Pastor calls for change, compassion
Connecting Grounds Pastor Christie Love is co-chair of that NAACP task force and a vocal advocate for the unsheltered homeless community in and around Springfield.
Love called Thursday morning’s camp clearing a “massive breakdown in communication.”
Yes, appropriate notice was given to the campers, Love said. (There have been occasions over the past winter when notice was not given.)
“The problem was nobody notified anybody to actually help them,” Love said. “We were never notified that it was happening, and therefore no volunteers were there to help people move.

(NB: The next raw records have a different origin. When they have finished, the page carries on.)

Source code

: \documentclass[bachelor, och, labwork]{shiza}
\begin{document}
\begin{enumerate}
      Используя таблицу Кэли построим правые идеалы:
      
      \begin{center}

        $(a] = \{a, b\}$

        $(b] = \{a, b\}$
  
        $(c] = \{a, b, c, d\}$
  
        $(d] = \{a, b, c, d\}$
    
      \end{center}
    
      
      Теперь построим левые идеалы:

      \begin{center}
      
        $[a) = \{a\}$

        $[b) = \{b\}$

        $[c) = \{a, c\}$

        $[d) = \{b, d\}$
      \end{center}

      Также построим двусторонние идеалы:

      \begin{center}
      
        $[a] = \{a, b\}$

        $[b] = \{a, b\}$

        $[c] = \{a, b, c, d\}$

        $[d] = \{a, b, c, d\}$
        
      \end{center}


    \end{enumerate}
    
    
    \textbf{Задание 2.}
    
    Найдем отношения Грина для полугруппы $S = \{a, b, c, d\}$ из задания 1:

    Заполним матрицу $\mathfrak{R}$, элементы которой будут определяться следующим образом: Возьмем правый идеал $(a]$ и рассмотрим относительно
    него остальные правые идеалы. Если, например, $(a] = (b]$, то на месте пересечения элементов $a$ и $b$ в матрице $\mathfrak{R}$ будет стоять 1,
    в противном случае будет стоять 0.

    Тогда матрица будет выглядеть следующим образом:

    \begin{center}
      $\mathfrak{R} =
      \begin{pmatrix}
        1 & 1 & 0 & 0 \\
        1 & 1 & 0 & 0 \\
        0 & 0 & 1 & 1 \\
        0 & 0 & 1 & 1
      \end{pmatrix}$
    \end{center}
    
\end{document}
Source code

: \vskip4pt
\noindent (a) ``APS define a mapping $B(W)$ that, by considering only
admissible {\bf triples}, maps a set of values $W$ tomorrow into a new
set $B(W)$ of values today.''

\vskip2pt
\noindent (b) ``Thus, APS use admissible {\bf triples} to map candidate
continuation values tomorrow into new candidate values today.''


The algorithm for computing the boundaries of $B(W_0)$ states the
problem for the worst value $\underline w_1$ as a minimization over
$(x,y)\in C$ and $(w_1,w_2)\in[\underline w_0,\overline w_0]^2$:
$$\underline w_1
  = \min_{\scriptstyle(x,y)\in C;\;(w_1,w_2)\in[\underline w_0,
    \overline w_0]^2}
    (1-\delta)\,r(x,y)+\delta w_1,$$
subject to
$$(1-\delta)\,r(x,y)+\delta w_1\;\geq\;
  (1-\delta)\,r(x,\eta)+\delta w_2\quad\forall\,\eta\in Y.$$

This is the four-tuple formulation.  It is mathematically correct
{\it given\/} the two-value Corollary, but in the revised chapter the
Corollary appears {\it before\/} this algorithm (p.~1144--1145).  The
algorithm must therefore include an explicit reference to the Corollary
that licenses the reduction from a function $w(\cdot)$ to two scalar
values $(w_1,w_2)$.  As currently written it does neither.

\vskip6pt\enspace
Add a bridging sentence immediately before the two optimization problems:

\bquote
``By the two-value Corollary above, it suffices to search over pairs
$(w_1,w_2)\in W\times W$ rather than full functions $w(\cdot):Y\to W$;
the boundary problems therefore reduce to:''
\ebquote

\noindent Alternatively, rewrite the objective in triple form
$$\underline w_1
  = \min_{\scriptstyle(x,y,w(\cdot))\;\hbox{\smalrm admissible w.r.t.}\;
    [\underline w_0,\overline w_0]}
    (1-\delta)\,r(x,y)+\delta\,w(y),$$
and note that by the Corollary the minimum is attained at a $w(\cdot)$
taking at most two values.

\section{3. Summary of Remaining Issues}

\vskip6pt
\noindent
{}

“The bigger problem is there’s just nowhere for them to go,” Love added. “A lot of these individuals were people who had already been displaced once this winter when a previous campsite had been closed down. Almost every single campsite that we serviced through outreach this winter has now been forced to move, to close. It just feels very targeted and really aggressive right now.”
Among those who had been camping under the bridge was a man who’d had a stroke just a few days prior, Love said.
“Our medical care team reached out with him. He is currently admitted to the hospital,” she said. “So he just lost everything he has: all his medicines were in there. And he’s in critical care in the hospital right now.”
A woman fleeing domestic violence was also staying under the bridge. Love said they’d tried to get her into a domestic violence shelter earlier in the week, but there were no beds.
“So she stayed with a friend in a tent down there to be kept safe,” Love said. “It’s a lot of really sad situations that were down there.”
Love expressed frustration that the CDC’s guidelines are “still valid” and “still not being followed in Springfield.”
“I still contend that there needs to be a place where the City can provide tents,” she said, “and trash service can be provided, security can be provided, where no drugs are allowed, where violence is not allowed, and individuals have a safe place to exist.”
“There’s a lot of cities that have created that because of the huge number, the surge of unsheltered individuals that we are seeing across the country,” Love said. “There are so many cities that have used COVID relief funds to carve out camping spaces for people in their communities.”
For example, the Sacramento Bee recently published an article about the city council there voting to set up a series of indoor or outdoor triage centers citywide where the unsheltered can come for services and set up residence.
“We know that Greene County’s got a lot of money coming in,” Love said. “I would love to see us be able to work together and find a place where people can just be safe and have a place to exist.”